Common mistakes when solving this problem

  • Using Ka directly instead of Kb. Acetate is a base in water, so you need Kb, not Ka.
  • Assuming the salt is neutral. Only salts from a strong acid and strong base are typically neutral.
  • Forgetting the pOH step. The equilibrium gives [OH-], so calculate pOH first, then pH.
  • Confusing molality and molarity. In many basic exercises they are treated similarly for dilute aqueous solutions, but they are not exactly the same unit.
  • Ignoring temperature. Ka and Kw change with temperature, so the final pH can shift if you move away from 25 degrees C.

Quadratic method versus approximation

The approximation method is fast and usually accurate when Kb is small and the concentration is not extremely low. The quadratic method is more rigorous because it does not ignore x in the denominator. For this particular sodium acetate problem, both methods produce practically the same pH to ordinary reporting precision. If you are taking general chemistry, your instructor may expect the approximation unless specifically asked to solve exactly. If you are in analytical chemistry or physical chemistry, the quadratic form is a better habit.

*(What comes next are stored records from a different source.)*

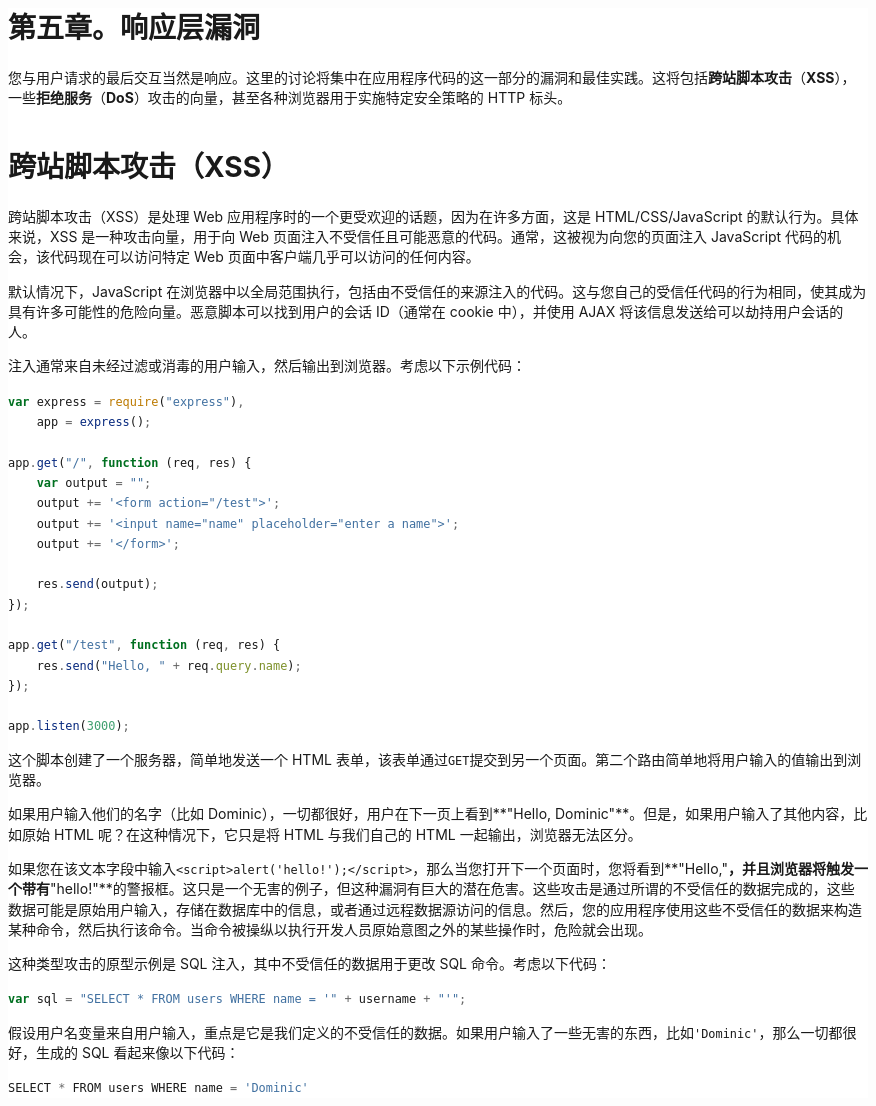 # 第五章。响应层漏洞

您与用户请求的最后交互当然是响应。这里的讨论将集中在应用程序代码的这一部分的漏洞和最佳实践。这将包括**跨站脚本攻击**（**XSS**），一些**拒绝服务**（**DoS**）攻击的向量，甚至各种浏览器用于实施特定安全策略的 HTTP 标头。

# 跨站脚本攻击（XSS）

跨站脚本攻击（XSS）是处理 Web 应用程序时的一个更受欢迎的话题，因为在许多方面，这是 HTML/CSS/JavaScript 的默认行为。具体来说，XSS 是一种攻击向量，用于向 Web 页面注入不受信任且可能恶意的代码。通常，这被视为向您的页面注入 JavaScript 代码的机会，该代码现在可以访问特定 Web 页面中客户端几乎可以访问的任何内容。

默认情况下，JavaScript 在浏览器中以全局范围执行，包括由不受信任的来源注入的代码。这与您自己的受信任代码的行为相同，使其成为具有许多可能性的危险向量。恶意脚本可以找到用户的会话 ID（通常在 cookie 中），并使用 AJAX 将该信息发送给可以劫持用户会话的人。

注入通常来自未经过滤或消毒的用户输入，然后输出到浏览器。考虑以下示例代码：

```js
var express = require("express"),
    app = express();

app.get("/", function (req, res) {
    var output = "";
    output += '<form action="/test">';
    output += '<input name="name" placeholder="enter a name">';
    output += '</form>';

    res.send(output);
});

app.get("/test", function (req, res) {
    res.send("Hello, " + req.query.name);
});

app.listen(3000);
```

这个脚本创建了一个服务器，简单地发送一个 HTML 表单，该表单通过`GET`提交到另一个页面。第二个路由简单地将用户输入的值输出到浏览器。

如果用户输入他们的名字（比如 Dominic），一切都很好，用户在下一页上看到**"Hello, Dominic"**。但是，如果用户输入了其他内容，比如原始 HTML 呢？在这种情况下，它只是将 HTML 与我们自己的 HTML 一起输出，浏览器无法区分。

如果您在该文本字段中输入`<script>alert('hello!');</script>`，那么当您打开下一个页面时，您将看到**"Hello,"**，并且浏览器将触发一个带有**"hello!"**的警报框。这只是一个无害的例子，但这种漏洞有巨大的潜在危害。这些攻击是通过所谓的不受信任的数据完成的，这些数据可能是原始用户输入，存储在数据库中的信息，或者通过远程数据源访问的信息。然后，您的应用程序使用这些不受信任的数据来构造某种命令，然后执行该命令。当命令被操纵以执行开发人员原始意图之外的某些操作时，危险就会出现。

这种类型攻击的原型示例是 SQL 注入，其中不受信任的数据用于更改 SQL 命令。考虑以下代码：

```js
var sql = "SELECT * FROM users WHERE name = '" + username + "'";
```

假设用户名变量来自用户输入，重点是它是我们定义的不受信任的数据。如果用户输入了一些无害的东西，比如`'Dominic'`，那么一切都很好，生成的 SQL 看起来像以下代码：

```js
SELECT * FROM users WHERE name = 'Dominic'
```
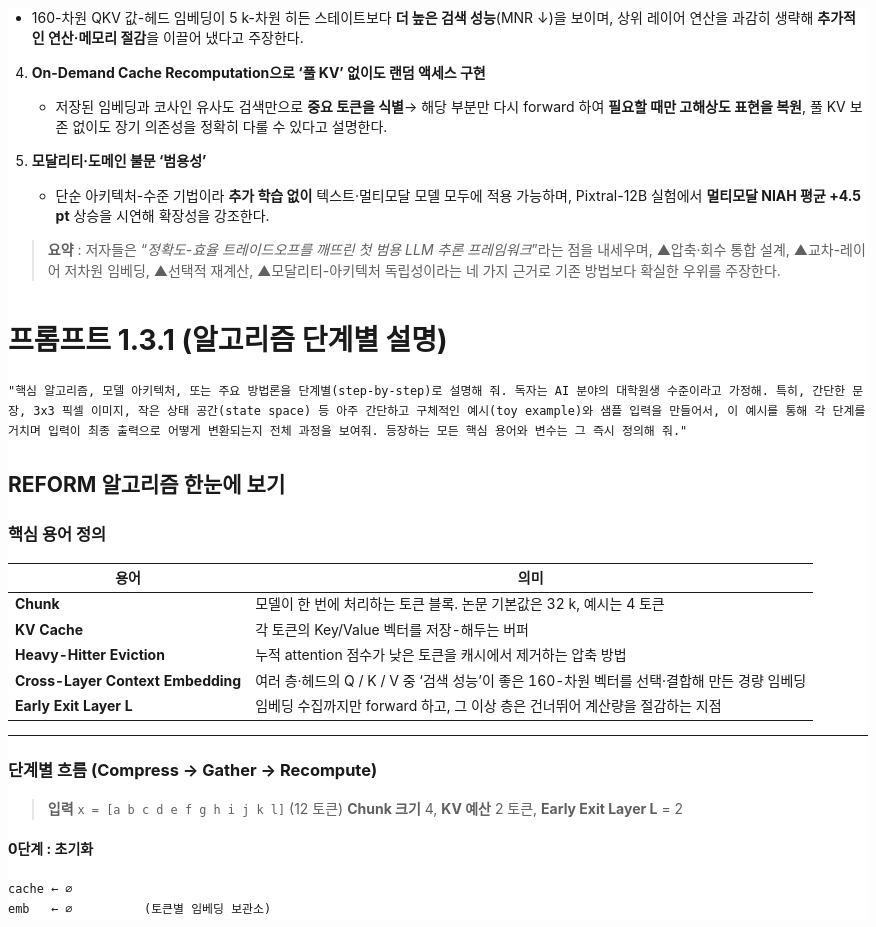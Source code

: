    * 160-차원 QKV 값-헤드 임베딩이 5 k-차원 히든 스테이트보다 **더 높은 검색 성능**(MNR ↓)을 보이며, 상위 레이어 연산을 과감히 생략해 **추가적인 연산·메모리 절감**을 이끌어 냈다고 주장한다.

4. **On-Demand Cache Recomputation으로 ‘풀 KV’ 없이도 랜덤 액세스 구현**

   * 저장된 임베딩과 코사인 유사도 검색만으로 **중요 토큰을 식별**→ 해당 부분만 다시 forward 하여 **필요할 때만 고해상도 표현을 복원**, 풀 KV 보존 없이도 장기 의존성을 정확히 다룰 수 있다고 설명한다.

5. **모달리티·도메인 불문 ‘범용성’**

   * 단순 아키텍처-수준 기법이라 **추가 학습 없이** 텍스트·멀티모달 모델 모두에 적용 가능하며, Pixtral-12B 실험에서 **멀티모달 NIAH 평균 +4.5 pt** 상승을 시연해 확장성을 강조한다.

> **요약** : 저자들은 “*정확도-효율 트레이드오프를 깨뜨린 첫 범용 LLM 추론 프레임워크*”라는 점을 내세우며, ▲압축·회수 통합 설계, ▲교차-레이어 저차원 임베딩, ▲선택적 재계산, ▲모달리티-아키텍처 독립성이라는 네 가지 근거로 기존 방법보다 확실한 우위를 주장한다.


# 프롬프트 1.3.1 (알고리즘 단계별 설명)

```
"핵심 알고리즘, 모델 아키텍처, 또는 주요 방법론을 단계별(step-by-step)로 설명해 줘. 독자는 AI 분야의 대학원생 수준이라고 가정해. 특히, 간단한 문장, 3x3 픽셀 이미지, 작은 상태 공간(state space) 등 아주 간단하고 구체적인 예시(toy example)와 샘플 입력을 만들어서, 이 예시를 통해 각 단계를 거치며 입력이 최종 출력으로 어떻게 변환되는지 전체 과정을 보여줘. 등장하는 모든 핵심 용어와 변수는 그 즉시 정의해 줘."
```

## REFORM 알고리즘 한눈에 보기

### 핵심 용어 정의

| 용어                              | 의미                                                                                        |
| --------------------------------- | ------------------------------------------------------------------------------------------- |
| **Chunk**                         | 모델이 한 번에 처리하는 토큰 블록. 논문 기본값은 32 k, 예시는 4 토큰                        |
| **KV Cache**                      | 각 토큰의 Key/Value 벡터를 저장-해두는 버퍼                                                 |
| **Heavy-Hitter Eviction**         | 누적 attention 점수가 낮은 토큰을 캐시에서 제거하는 압축 방법                               |
| **Cross-Layer Context Embedding** | 여러 층·헤드의 Q / K / V 중 ‘검색 성능’이 좋은 160-차원 벡터를 선택·결합해 만든 경량 임베딩 |
| **Early Exit Layer L**            | 임베딩 수집까지만 forward 하고, 그 이상 층은 건너뛰어 계산량을 절감하는 지점                |

---

### 단계별 흐름 (Compress → Gather → Recompute)

> **입력** `x = [a b c d e f g h i j k l]` (12 토큰)
> **Chunk 크기** 4, **KV 예산** 2 토큰, **Early Exit Layer L** = 2

#### 0단계 : 초기화

```text
cache ← ∅
emb   ← ∅          (토큰별 임베딩 보관소)
```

Exact setup using the quadratic equation

Starting from:

Kb = x² / (C – x)

Rearrange to:

x² + Kb x – Kb C = 0

Then solve:

x = [-Kb + √(Kb² + 4KbC)] / 2

The physically meaningful root is the positive one. Once x is found, it is again equal to [OH-]. Then compute pOH and pH in the standard way.

Where these values come from

Acid dissociation constants and related water ion-product values are established from experimental equilibrium measurements. Chemistry students often use rounded textbook values such as Ka = 1.8 × 10-5 for acetic acid because they are convenient and sufficiently accurate for learning. If you compare different textbooks or reference tables, you may see slight numerical differences like 1.75 × 10-5 or 1.76 × 10-5. That can shift the final pH by a few hundredths, which is normal.

For more background and reliable reference material, consult authoritative sources such as the National Institute of Standards and Technology, chemistry course materials from university chemistry education resources, and educational pages from institutions like university chemistry departments. If you need strictly .gov or .edu references, excellent starting points include webbook.nist.gov, chem.wisc.edu, and chemistry.mit.edu.

Final answer for the classic problem

If you are asked, “calculate the pH of 0.10 m NaC2H3O2 solution,” the standard answer at 25 degrees C using Ka = 1.8 × 10-5 is:

pH ≈ 8.87

This value reflects mild basicity caused by acetate hydrolysis. It is not strongly basic because acetate is only a weak base. The calculator above can help you verify the answer instantly and explore how the result changes if concentration, Ka, or Kw are adjusted.